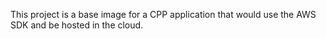This project is a base image for a CPP application that would use the AWS SDK and be hosted in the cloud.

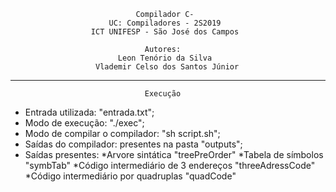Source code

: 
                                Compilador C-
                          UC: Compiladores - 2S2019
                      ICT UNIFESP - São José dos Campos

                                  Autores:
                            Leon Tenório da Silva
                       Vlademir Celso dos Santos Júnior


--------------------------------------------------------------------------------
                                  Execução
- Entrada utilizada: "entrada.txt";
- Modo de execução: "./exec";
- Modo de compilar o compilador: "sh script.sh";
- Saídas do compilador: presentes na pasta "outputs";
- Saídas presentes: *Arvore sintática "treePreOrder"
                    *Tabela de símbolos "symbTab"
                    *Código intermediário de 3 endereços "threeAdressCode"
                    *Código intermediário por quadruplas "quadCode"
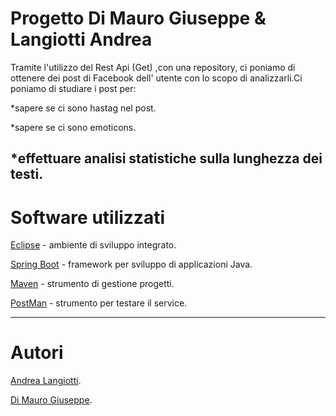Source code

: # Progetto Di Mauro Giuseppe & Langiotti Andrea

Tramite l'utilizzo del Rest Api (Get) ,con una repository, ci poniamo di ottenere dei post di Facebook dell' utente con lo scopo di analizzarli.Ci poniamo di studiare 
i post per:

*sapere se ci sono hastag nel post.

*sapere se ci sono emoticons.

*effettuare analisi statistiche sulla lunghezza dei testi.
---

# Software utilizzati

[Eclipse](https://www.eclipse.org/downloads/packages/release/mars/r/eclipse-ide-java-ee-developers) - ambiente di sviluppo integrato.

[Spring Boot](https://spring.io/guides/gs/spring-boot/) - framework per sviluppo di applicazioni Java.

[Maven](https://maven.apache.org/) - strumento di gestione progetti.

[PostMan](https://www.postman.com/) - strumento per testare il service. 

---

# Autori

[Andrea Langiotti](https://github.com/Langiott).

[Di Mauro Giuseppe](https://github.com/Giuseppe-Di-Mauro).

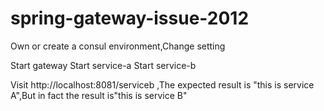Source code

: # spring-gateway-issue-2012

Own or create a consul environment,Change setting

Start gateway
Start service-a
Start service-b

Visit http://localhost:8081/serviceb ,The expected result is "this is service A",But in fact the result is"this is service B"
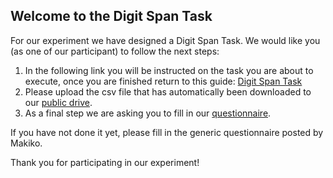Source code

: ## Welcome to the Digit Span Task

For our experiment we have designed a Digit Span Task. We would like you (as one of our participant) to follow the next steps:

1. In the following link you will be instructed on the task you are about to execute, once you are finished return to this guide:
[Digit Span Task](https://github.com/veronners/DigitSpanTask/Experiment/index.html)
2. Please upload the csv file that has automatically been downloaded to our [public drive](https://drive.google.com/drive/folders/1bYz1WDabzok8fATTUIavmNcKqm6Y4vO2?usp=sharing).
3. As a final step we are asking you to fill in our [questionnaire](https://docs.google.com/forms/d/e/1FAIpQLScNc55BP2ziegi7DfQDdn1T4LDEh_auxL0jcGZCyWwoxdmmBQ/viewform?usp=sf_link).

If you have not done it yet, please fill in the generic questionnaire posted by Makiko.

Thank you for participating in our experiment!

::::::::::

> [Aim of the task]:
From the line holding "3. As a final" down to the final line above, quote every line exactly and only those lines.

> [Exercise result]:
3. As a final step we are asking you to fill in our [questionnaire](https://docs.google.com/forms/d/e/1FAIpQLScNc55BP2ziegi7DfQDdn1T4LDEh_auxL0jcGZCyWwoxdmmBQ/viewform?usp=sf_link).

If you have not done it yet, please fill in the generic questionnaire posted by Makiko.

Thank you for participating in our experiment!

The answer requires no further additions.